### [EXERCISE DATA]
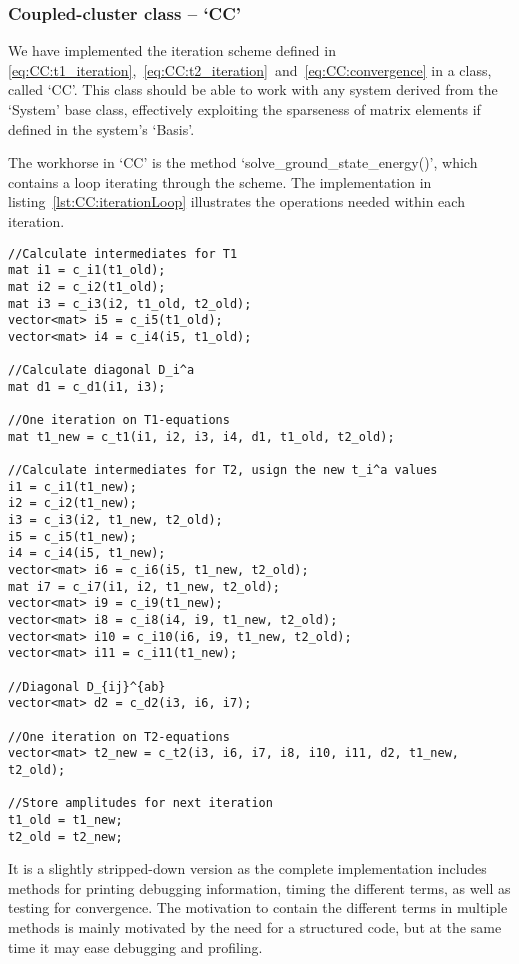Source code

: \subsubsection{Coupled-cluster class -- `CC'}
We have implemented the iteration scheme defined in \eqref{eq:CC:t1_iteration},~\eqref{eq:CC:t2_iteration}~and~\eqref{eq:CC:convergence} in a class, called `CC'.
This class should be able to work with any system derived from the `System' base class, effectively exploiting the sparseness of matrix elements if defined in the system's `Basis'.

The workhorse in `CC' is the method `solve\_ground\_state\_energy()', which contains a loop iterating through the scheme.
The implementation in listing~\ref{lst:CC:iterationLoop} illustrates the operations needed within each iteration.
\begin{lstlisting}[float,label=lst:CC:iterationLoop,caption=The main content of the iteration loop in CC::solve\_ground\_state\_energy().]
//Calculate intermediates for T1
mat i1 = c_i1(t1_old);
mat i2 = c_i2(t1_old);
mat i3 = c_i3(i2, t1_old, t2_old);
vector<mat> i5 = c_i5(t1_old);
vector<mat> i4 = c_i4(i5, t1_old);

//Calculate diagonal D_i^a
mat d1 = c_d1(i1, i3);

//One iteration on T1-equations
mat t1_new = c_t1(i1, i2, i3, i4, d1, t1_old, t2_old);

//Calculate intermediates for T2, usign the new t_i^a values
i1 = c_i1(t1_new);
i2 = c_i2(t1_new);
i3 = c_i3(i2, t1_new, t2_old);
i5 = c_i5(t1_new);
i4 = c_i4(i5, t1_new);
vector<mat> i6 = c_i6(i5, t1_new, t2_old);
mat i7 = c_i7(i1, i2, t1_new, t2_old);
vector<mat> i9 = c_i9(t1_new);
vector<mat> i8 = c_i8(i4, i9, t1_new, t2_old);
vector<mat> i10 = c_i10(i6, i9, t1_new, t2_old);
vector<mat> i11 = c_i11(t1_new);

//Diagonal D_{ij}^{ab}
vector<mat> d2 = c_d2(i3, i6, i7);

//One iteration on T2-equations
vector<mat> t2_new = c_t2(i3, i6, i7, i8, i10, i11, d2, t1_new, t2_old);

//Store amplitudes for next iteration
t1_old = t1_new;
t2_old = t2_new;
\end{lstlisting}
It is a slightly stripped-down version as the complete implementation includes methods for printing debugging information, timing the different terms, as well as testing for convergence.
The motivation to contain the different terms in multiple methods is mainly motivated by the need for a structured code, but at the same time it may ease debugging and profiling.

### [DIRECTIONS]
Copy the lines above exactly, beginning at the line that has "mat t1_new = c_t1(i1, i2, i3, i4, d1, t1_old, t2_old);" and stopping after the line that has "t2_old = t2_new;", and omit the rest.

### [EXERCISE SOLUTION]
mat t1_new = c_t1(i1, i2, i3, i4, d1, t1_old, t2_old);

//Calculate intermediates for T2, usign the new t_i^a values
i1 = c_i1(t1_new);
i2 = c_i2(t1_new);
i3 = c_i3(i2, t1_new, t2_old);
i5 = c_i5(t1_new);
i4 = c_i4(i5, t1_new);
vector<mat> i6 = c_i6(i5, t1_new, t2_old);
mat i7 = c_i7(i1, i2, t1_new, t2_old);
vector<mat> i9 = c_i9(t1_new);
vector<mat> i8 = c_i8(i4, i9, t1_new, t2_old);
vector<mat> i10 = c_i10(i6, i9, t1_new, t2_old);
vector<mat> i11 = c_i11(t1_new);

//Diagonal D_{ij}^{ab}
vector<mat> d2 = c_d2(i3, i6, i7);

//One iteration on T2-equations
vector<mat> t2_new = c_t2(i3, i6, i7, i8, i10, i11, d2, t1_new, t2_old);

//Store amplitudes for next iteration
t1_old = t1_new;
t2_old = t2_new;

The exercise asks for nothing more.